Sarah remembers an AHFA concert in Charlotte, NC for Harvey Gant who was challenging U.S. Senator Jesse Helms. “It was Pearl Jam, Gloria Steinem, and 30,000 drunken frat guys. They listened to Gloria only because Eddie Vedder had his arm around her.”
“For the artists and for us, the message was framed by what the Right was doing, a response to the Religious Right. We wanted to convey that this is just the beginning. They’re going after a lot more than gay rights – immigration, race, gender. The only way to fight them is if we’re all in this together. That really resonated with the artists. More privately, it was about the white power skinhead Aryan Nations crazy shit in the Pacific Northwest and that these audiences were so susceptible. Most of the bands we worked with were straight white boys.”
Sarah Stephens
AHFA produced extensive materials – Voter Guides for events and shows and their newsletter, Hate Watch, distributed to their artists – and publicized the work of grassroots anti-hate groups around the country. Sarah had hoped to go one step further, to fund field work; despite trying every angle, with industry barriers, “it proved to be very difficult,” she says.
“Our strategy was to get a percent of the take at concerts and be funded by the record labels. We had successes – Pearl Jam put our logo on their CD cover. Beastie Boys gave us a percentage. But not the institutional change in the industry needed to fund more work on the ground.”

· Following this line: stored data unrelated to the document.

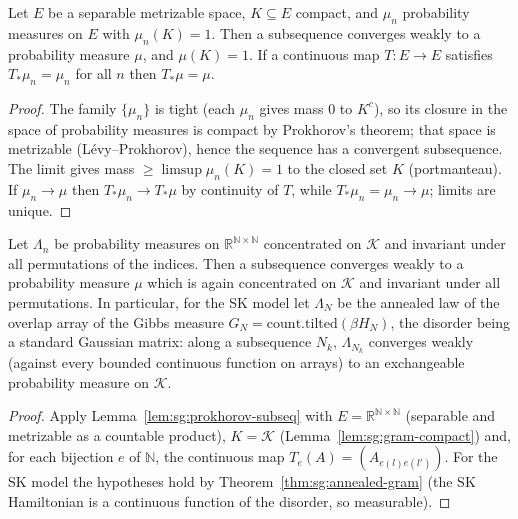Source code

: \begin{lemma}\label{lem:sg:prokhorov-subseq}
  \leanok
Let $E$ be a separable metrizable space, $K\subseteq E$ compact, and $\mu_n$ probability measures on $E$ with $\mu_n(K)=1$. Then a subsequence converges weakly to a probability measure $\mu$, and $\mu(K)=1$.
If a continuous map $T:E\to E$ satisfies $T_*\mu_n=\mu_n$ for all $n$ then $T_*\mu=\mu$.
\end{lemma}

\begin{proof}
  \leanok
The family $\{\mu_n\}$ is tight (each $\mu_n$ gives mass $0$ to $K^c$), so its closure in the space of probability measures is compact by Prokhorov's theorem; that space is metrizable (L\'evy--Prokhorov), hence the sequence has a convergent subsequence.
The limit gives mass $\ge\limsup\mu_n(K)=1$ to the closed set $K$ (portmanteau). If $\mu_n\to\mu$ then $T_*\mu_n\to T_*\mu$ by continuity of $T$, while $T_*\mu_n=\mu_n\to\mu$; limits are unique.
\end{proof}

\begin{theorem}\label{thm:sg:asymptotic-overlap}
  \leanok
Let $\Lambda_n$ be probability measures on $\mathbb R^{\mathbb N\times\mathbb N}$ concentrated on $\mathcal K$ and invariant under all permutations of the indices. Then a subsequence converges weakly to a probability measure
$\mu$ which is again concentrated on $\mathcal K$ and invariant under all permutations. In particular, for the SK model let $\Lambda_N$ be the annealed law of the overlap array of the Gibbs measure $G_N=\mathrm{count.tilted}(\beta H_N)$,
the disorder being a standard Gaussian matrix: along a subsequence $N_k$, $\Lambda_{N_k}$ converges weakly (against every bounded continuous function on arrays) to an exchangeable probability measure on $\mathcal K$.
\end{theorem}

\begin{proof}
  \leanok
Apply Lemma~\ref{lem:sg:prokhorov-subseq} with $E=\mathbb R^{\mathbb N\times\mathbb N}$ (separable and metrizable as a countable product), $K=\mathcal K$ (Lemma~\ref{lem:sg:gram-compact}) and, for each bijection $e$ of $\mathbb N$,
the continuous map $T_e(A)=(A_{e(l)e(l')})$. For the SK model the hypotheses hold by Theorem~\ref{thm:sg:annealed-gram} (the SK Hamiltonian is a continuous function of the disorder, so measurable).
\end{proof}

It was fun to come across an Artists for a Hate Free America Voters Guide in the Museum of Pop Culture. But the museum fell prey to pop culture’s prevailing infatuation with celebrity culture. Its curatorial notes proclaim: “Artists for a Hate Free America was founded in 1993 after a group of American musicians successfully worked together to defeat anti-gay Prop 9 in Oregon.”
Musicians and celebrities did get involved, adding their voices to the thousands of volunteers, the dozens of full-time campaigners, and the countless unnamed Oregonians who defeated Measure 9.